◆ Aim of the exercise
Reproduce every line in the listing that contains the word "called".

◆ Provided information
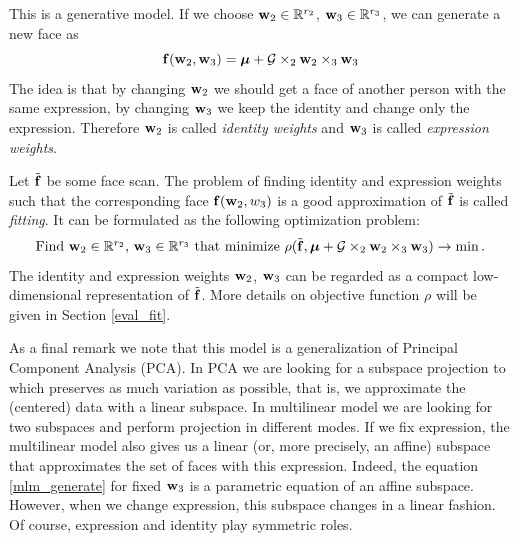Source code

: This is a generative model. If we choose $\mathbf{w}_2 \in \mathbb{R}^{r_2}$,
${\mathbf{w}}_3 \in \mathbb{R}^{r_3}$, we can generate a new face as
\begin{equation}
    \label{mlm_generate}
    {\mathbf{f}}({\mathbf{w}}_2, {\mathbf{w}}_3) = {\boldsymbol{\mu}} +  \mathcal{G} \times_2 {\mathbf{w}}_2 \times_3 {\mathbf{w}}_3
\end{equation}
The idea is that by changing ${\mathbf{w}}_2$ we should get a face of another person
with the same expression, by changing ${\mathbf{w}}_3$ we keep the identity
and change only the expression. Therefore ${\mathbf{w}}_2$ is called \textit{identity weights}
and ${\mathbf{w}}_3$ is called \textit{expression weights}.


Let $\tilde{{\mathbf{f}}}$ be some face scan. The problem of finding
identity and expression weights such that the corresponding face
${\mathbf{f}}({\mathbf{w}}_2, w_3)$ is a good approximation of $\tilde{{\mathbf{f}}}$ is
called  \textit{fitting}. It can be formulated as the following optimization problem:
\begin{equation}
\label{mult_model_fit}
\mbox{Find ${\mathbf{w}}_2 \in \mathbb{R}^{r_2}$, ${\mathbf{w}}_3 \in \mathbb{R}^{r_3}$ that minimize } \rho(\tilde{{\mathbf{f}}}, {\boldsymbol{\mu}} + \mathcal{G} \times_2 {\mathbf{w}}_2 \times_3 {\mathbf{w}}_3) \to \min.
\end{equation}
The identity and expression weights ${\mathbf{w}}_2$, ${\mathbf{w}}_3$ can be regarded as a compact low-dimensional
representation of $\tilde{{\mathbf{f}}}$. More details on  objective function $\rho$ 
will be given in Section \ref{eval_fit}.


As a final remark we note that this model is a generalization of Principal Component 
Analysis (PCA). In PCA we are looking for a subspace projection to which
preserves as much variation as possible, that is, we approximate
the (centered) data with a linear subspace.
In multilinear model we are looking for two subspaces and perform projection
in different modes. If we fix expression, the multilinear model
also gives us a linear (or, more precisely, an affine) subspace that approximates 
the set of faces with  this expression. Indeed,
the equation \eqref{mlm_generate} for fixed ${\mathbf{w}}_3$ is a parametric
equation of an affine subspace. However, when we change
expression, this subspace changes in a linear fashion. Of course,
expression and identity play symmetric roles.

◆ The completed task
and change only the expression. Therefore ${\mathbf{w}}_2$ is called \textit{identity weights}
and ${\mathbf{w}}_3$ is called \textit{expression weights}.
called  \textit{fitting}. It can be formulated as the following optimization problem:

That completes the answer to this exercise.